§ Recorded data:
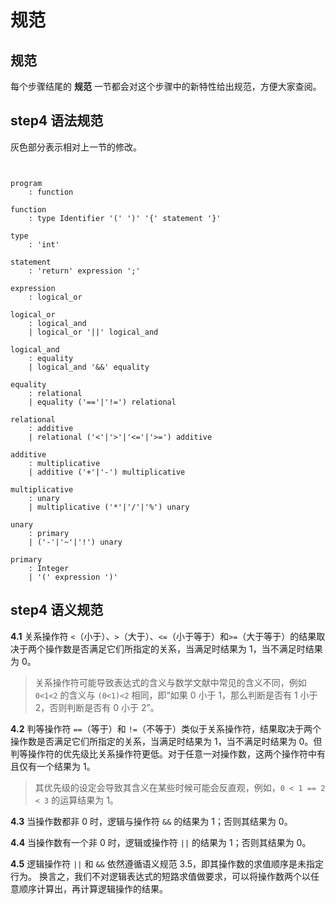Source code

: # 规范

## 规范

每个步骤结尾的 **规范** 一节都会对这个步骤中的新特性给出规范，方便大家查阅。

## step4 语法规范

灰色部分表示相对上一节的修改。

```text


program
    : function

function
    : type Identifier '(' ')' '{' statement '}'

type
    : 'int'

statement
    : 'return' expression ';'

expression
    : logical_or

logical_or
    : logical_and
    | logical_or '||' logical_and

logical_and
    : equality
    | logical_and '&&' equality

equality
    : relational
    | equality ('=='|'!=') relational

relational
    : additive
    | relational ('<'|'>'|'<='|'>=') additive

additive
    : multiplicative
    | additive ('+'|'-') multiplicative

multiplicative
    : unary
    | multiplicative ('*'|'/'|'%') unary

unary
    : primary
    | ('-'|'~'|'!') unary

primary
    : Integer
    | '(' expression ')'
```

## step4 语义规范

**4.1** 关系操作符 `<`（小于）、`>`（大于）、`<=`（小于等于）和`>=`（大于等于）的结果取决于两个操作数是否满足它们所指定的关系，当满足时结果为 1，当不满足时结果为 0。

> 关系操作符可能导致表达式的含义与数学文献中常见的含义不同，例如 `0<1<2` 的含义与 `(0<1)<2` 相同，即“如果 0 小于 1，那么判断是否有 1 小于 2，否则判断是否有 0 小于 2”。

**4.2** 判等操作符 `==`（等于）和 `!=`（不等于）类似于关系操作符，结果取决于两个操作数是否满足它们所指定的关系，当满足时结果为 1，当不满足时结果为 0。但判等操作符的优先级比关系操作符更低。对于任意一对操作数，这两个操作符中有且仅有一个结果为 1。

> 其优先级的设定会导致其含义在某些时候可能会反直观，例如，`0 < 1 == 2 < 3` 的运算结果为 1。

**4.3** 当操作数都非 0 时，逻辑与操作符 `&&` 的结果为 1；否则其结果为 0。

**4.4** 当操作数有一个非 0 时，逻辑或操作符 `||` 的结果为 1；否则其结果为 0。

**4.5** 逻辑操作符 `||` 和 `&&` 依然遵循语义规范 3.5，即其操作数的求值顺序是未指定行为。 换言之，我们不对逻辑表达式的短路求值做要求，可以将操作数两个以任意顺序计算出，再计算逻辑操作的结果。

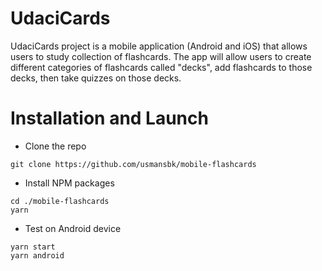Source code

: # UdaciCards

UdaciCards project is a mobile application (Android and iOS) that allows users to study collection of flashcards. The app will allow users to create different categories of flashcards called "decks", add flashcards to those decks, then take quizzes on those decks.

# Installation and Launch

- Clone the repo

```
git clone https://github.com/usmansbk/mobile-flashcards
```

- Install NPM packages

```
cd ./mobile-flashcards
yarn
```

- Test on Android device

```
yarn start
yarn android
```
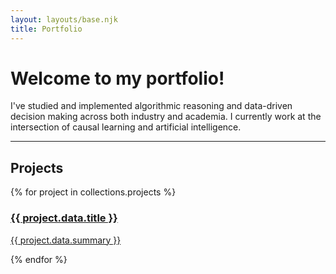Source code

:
 ```yaml
---
layout: layouts/base.njk
title: Portfolio
---
```


<h1 class="text-2xl font-bold mb-4 mt-0">Welcome to my portfolio!</h1>

<p class="leading-relaxed text-gray-300">
I've studied and implemented algorithmic reasoning and data-driven decision making across both industry and academia. I currently work at the intersection of causal learning and artificial intelligence.
</p>

<hr class="my-6 mt-4 border-gray-700">

<h2 class="text-2xl font-semibold mb-4 mt-4">Projects</h2>

<div class="grid gap-6 md:grid-cols-2">
  {% for project in collections.projects %}
  <a href="{{ project.url }}" class="block border border-gray-700 rounded-xl p-6 hover:shadow-lg transition">
    <h3 class="mt-0 mb-3 font-semibold text-xl">{{ project.data.title }}</h3>
    <p class="m-0 text-gray-400">{{ project.data.summary }}</p>
  </a>
  {% endfor %}
</div>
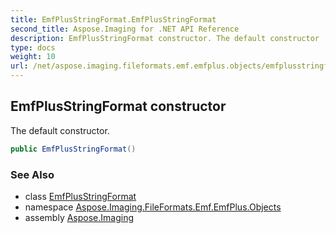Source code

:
 ```yaml
---
title: EmfPlusStringFormat.EmfPlusStringFormat
second_title: Aspose.Imaging for .NET API Reference
description: EmfPlusStringFormat constructor. The default constructor
type: docs
weight: 10
url: /net/aspose.imaging.fileformats.emf.emfplus.objects/emfplusstringformat/emfplusstringformat/
---
```

## EmfPlusStringFormat constructor

The default constructor.

```csharp
public EmfPlusStringFormat()
```

### See Also

* class [EmfPlusStringFormat](../)
* namespace [Aspose.Imaging.FileFormats.Emf.EmfPlus.Objects](../../emfplusstringformat/)
* assembly [Aspose.Imaging](../../../)


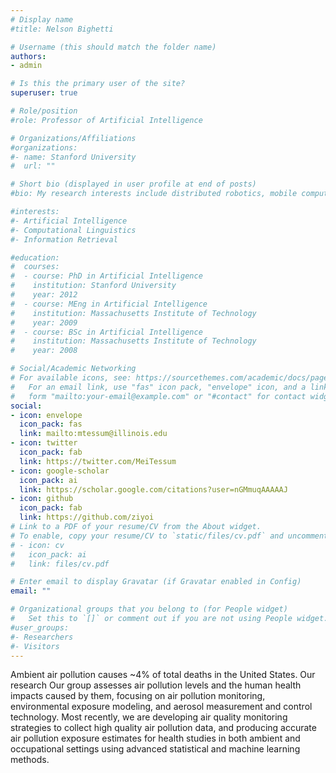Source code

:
 ```yaml
---
# Display name
#title: Nelson Bighetti

# Username (this should match the folder name)
authors:
- admin

# Is this the primary user of the site?
superuser: true

# Role/position
#role: Professor of Artificial Intelligence

# Organizations/Affiliations
#organizations:
#- name: Stanford University
#  url: ""

# Short bio (displayed in user profile at end of posts)
#bio: My research interests include distributed robotics, mobile computing and programmable matter.

#interests:
#- Artificial Intelligence
#- Computational Linguistics
#- Information Retrieval

#education:
#  courses:
#  - course: PhD in Artificial Intelligence
#    institution: Stanford University
#    year: 2012
#  - course: MEng in Artificial Intelligence
#    institution: Massachusetts Institute of Technology
#    year: 2009
#  - course: BSc in Artificial Intelligence
#    institution: Massachusetts Institute of Technology
#    year: 2008

# Social/Academic Networking
# For available icons, see: https://sourcethemes.com/academic/docs/page-builder/#icons
#   For an email link, use "fas" icon pack, "envelope" icon, and a link in the
#   form "mailto:your-email@example.com" or "#contact" for contact widget.
social:
- icon: envelope
  icon_pack: fas
  link: mailto:mtessum@illinois.edu
- icon: twitter
  icon_pack: fab
  link: https://twitter.com/MeiTessum
- icon: google-scholar
  icon_pack: ai
  link: https://scholar.google.com/citations?user=nGMmuqAAAAAJ
- icon: github
  icon_pack: fab
  link: https://github.com/ziyoi
# Link to a PDF of your resume/CV from the About widget.
# To enable, copy your resume/CV to `static/files/cv.pdf` and uncomment the lines below.
# - icon: cv
#   icon_pack: ai
#   link: files/cv.pdf

# Enter email to display Gravatar (if Gravatar enabled in Config)
email: ""

# Organizational groups that you belong to (for People widget)
#   Set this to `[]` or comment out if you are not using People widget.
#user_groups:
#- Researchers
#- Visitors
---
```


Ambient air pollution causes ~4% of total deaths in the United States. Our research Our group assesses air pollution levels and the human health impacts caused by them, focusing on air pollution monitoring, environmental exposure modeling, and aerosol measurement and control technology. Most recently, we are developing air quality monitoring strategies to collect high quality air pollution data, and producing accurate air pollution exposure estimates for health studies in both ambient and occupational settings using advanced statistical and machine learning methods.
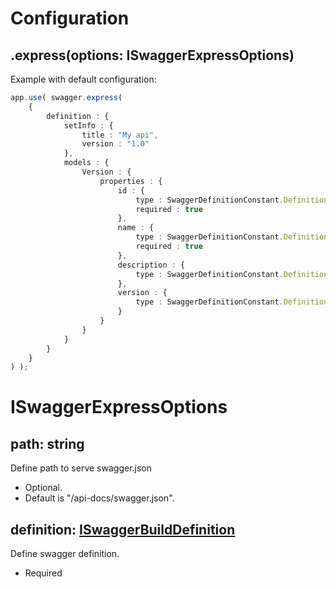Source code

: # Configuration

## .express(options: ISwaggerExpressOptions)
Example with default configuration:

```ts
app.use( swagger.express(
    {
        definition : {
            setInfo : {
                title : "My api",
                version : "1.0"
            },
            models : {
                Version : {
                    properties : {
                        id : {
                            type : SwaggerDefinitionConstant.Definition.Property.Type.STRING,
                            required : true
                        },
                        name : {
                            type : SwaggerDefinitionConstant.Definition.Property.Type.STRING,
                            required : true
                        },
                        description : {
                            type : SwaggerDefinitionConstant.Definition.Property.Type.STRING
                        },
                        version : {
                            type : SwaggerDefinitionConstant.Definition.Property.Type.STRING
                        }
                    }
                }
            }
        }
    }
) );
```

# ISwaggerExpressOptions

## path: string
Define path to serve swagger.json
- Optional. 
- Default is "/api-docs/swagger.json".

## definition: [ISwaggerBuildDefinition](./i-swagger-build-definition.md)
Define swagger definition.
- Required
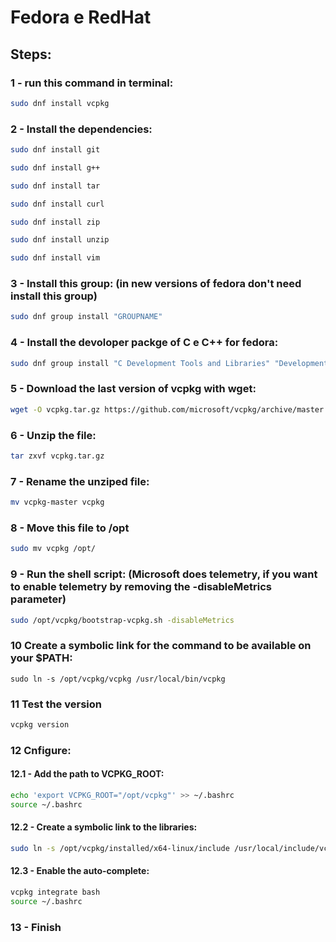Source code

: # Fedora e RedHat

  ## Steps:
  
 ### 1 - run this command in terminal:
  
  ```sh
  sudo dnf install vcpkg 
  ```
  
  ### 2 - Install the  dependencies:
  
  ```sh
  sudo dnf install git
  ```
  ```sh
  sudo dnf install g++
  ```
  ```sh
  sudo dnf install tar
  ```
  ```sh
  sudo dnf install curl
  ```
  ```sh
  sudo dnf install zip
  ```
  ```sh
  sudo dnf install unzip
  ```
  ```sh
  sudo dnf install vim
  ```
  ### 3 - Install this group: (in new versions of fedora don't need install this group)
  
  ```sh
  sudo dnf group install "GROUPNAME"
   ```
  ### 4 - Install the devoloper packge of C e C++ for fedora:
  
  ```sh
  sudo dnf group install "C Development Tools and Libraries" "Development Tools"
  ```
  ### 5 - Download the last version of vcpkg with wget:
  
  ```sh
  wget -O vcpkg.tar.gz https://github.com/microsoft/vcpkg/archive/master.tar.gz
  ```
  ### 6 - Unzip the file:
  ```sh
  tar zxvf vcpkg.tar.gz
  ```
  ### 7 - Rename the unziped file:
  ```sh
  mv vcpkg-master vcpkg
  ```
  ### 8 - Move this file to /opt
  ```sh
  sudo mv vcpkg /opt/
  ```
  ### 9 - Run the shell script: (Microsoft does telemetry, if you want to enable telemetry by removing the -disableMetrics parameter)
  ```sh
  sudo /opt/vcpkg/bootstrap-vcpkg.sh -disableMetrics
  ```
  ### 10 Create a symbolic link for the command to be available on your $PATH:
  ```
  sudo ln -s /opt/vcpkg/vcpkg /usr/local/bin/vcpkg
  ```
  ### 11 Test the version
  ```sh
  vcpkg version
  ```
  ### 12 Cnfigure:
  
  #### 12.1 - Add the path to VCPKG_ROOT:
  ```sh
  echo 'export VCPKG_ROOT="/opt/vcpkg"' >> ~/.bashrc
source ~/.bashrc
```
  #### 12.2 - Create a symbolic link to the libraries:
  ```sh
  sudo ln -s /opt/vcpkg/installed/x64-linux/include /usr/local/include/vcpkg
  ```
  #### 12.3 - Enable the auto-complete:
  ```sh
  vcpkg integrate bash
source ~/.bashrc
```
  ### 13 - Finish 
  
  
  
  
  


    
      
     
    
  
  
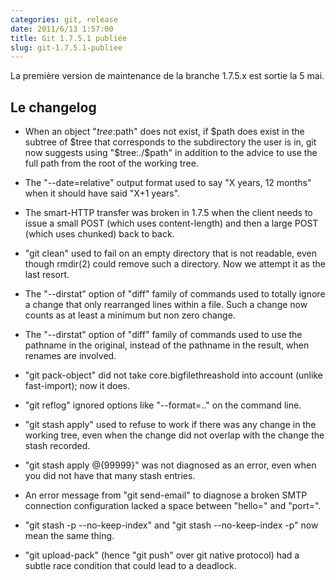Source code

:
```yaml
---
categories: git, release
date: 2011/6/13 1:57:00
title: Git 1.7.5.1 publiée
slug: git-1.7.5.1-publiee
---
```


La première version de maintenance de la branche 1.7.5.x est sortie la 5 mai.

Le changelog
------------

 * When an object "$tree:$path" does not exist, if $path does exist in the
  subtree of $tree that corresponds to the subdirectory the user is in,
  git now suggests using "$tree:./$path" in addition to the advice to use
  the full path from the root of the working tree.

 * The "--date=relative" output format used to say "X years, 12 months"
  when it should have said "X+1 years".

 * The smart-HTTP transfer was broken in 1.7.5 when the client needs
  to issue a small POST (which uses content-length) and then a large
  POST (which uses chunked) back to back.

 * "git clean" used to fail on an empty directory that is not readable,
  even though rmdir(2) could remove such a directory.  Now we attempt it
  as the last resort.

 * The "--dirstat" option of "diff" family of commands used to totally
  ignore a change that only rearranged lines within a file.  Such a
  change now counts as at least a minimum but non zero change.

 * The "--dirstat" option of "diff" family of commands used to use the
  pathname in the original, instead of the pathname in the result,
  when renames are involved.

 * "git pack-object" did not take core.bigfilethreashold into account
  (unlike fast-import); now it does.

 * "git reflog" ignored options like "--format=.." on the command line.

 * "git stash apply" used to refuse to work if there was any change in
  the working tree, even when the change did not overlap with the change
  the stash recorded.

 * "git stash apply @{99999}" was not diagnosed as an error, even when you
  did not have that many stash entries.

 * An error message from "git send-email" to diagnose a broken SMTP
  connection configuration lacked a space between "hello=<smtp-domain>"
  and "port=<smtp-server-port>".

 * "git stash -p --no-keep-index" and "git stash --no-keep-index -p" now
  mean the same thing.

 * "git upload-pack" (hence "git push" over git native protocol) had a
  subtle race condition that could lead to a deadlock.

§ Instructions for the task: Reproduce only the lines from the first line of the entries through the line containing "## step4 语义规范", exactly and with both ends kept. Omit the pictures.

§ Solution:
Source code

: # 规范

## 规范

每个步骤结尾的 **规范** 一节都会对这个步骤中的新特性给出规范，方便大家查阅。

## step4 语法规范

灰色部分表示相对上一节的修改。

```text


program
    : function

function
    : type Identifier '(' ')' '{' statement '}'

type
    : 'int'

statement
    : 'return' expression ';'

expression
    : logical_or

logical_or
    : logical_and
    | logical_or '||' logical_and

logical_and
    : equality
    | logical_and '&&' equality

equality
    : relational
    | equality ('=='|'!=') relational

relational
    : additive
    | relational ('<'|'>'|'<='|'>=') additive

additive
    : multiplicative
    | additive ('+'|'-') multiplicative

multiplicative
    : unary
    | multiplicative ('*'|'/'|'%') unary

unary
    : primary
    | ('-'|'~'|'!') unary

primary
    : Integer
    | '(' expression ')'
```

## step4 语义规范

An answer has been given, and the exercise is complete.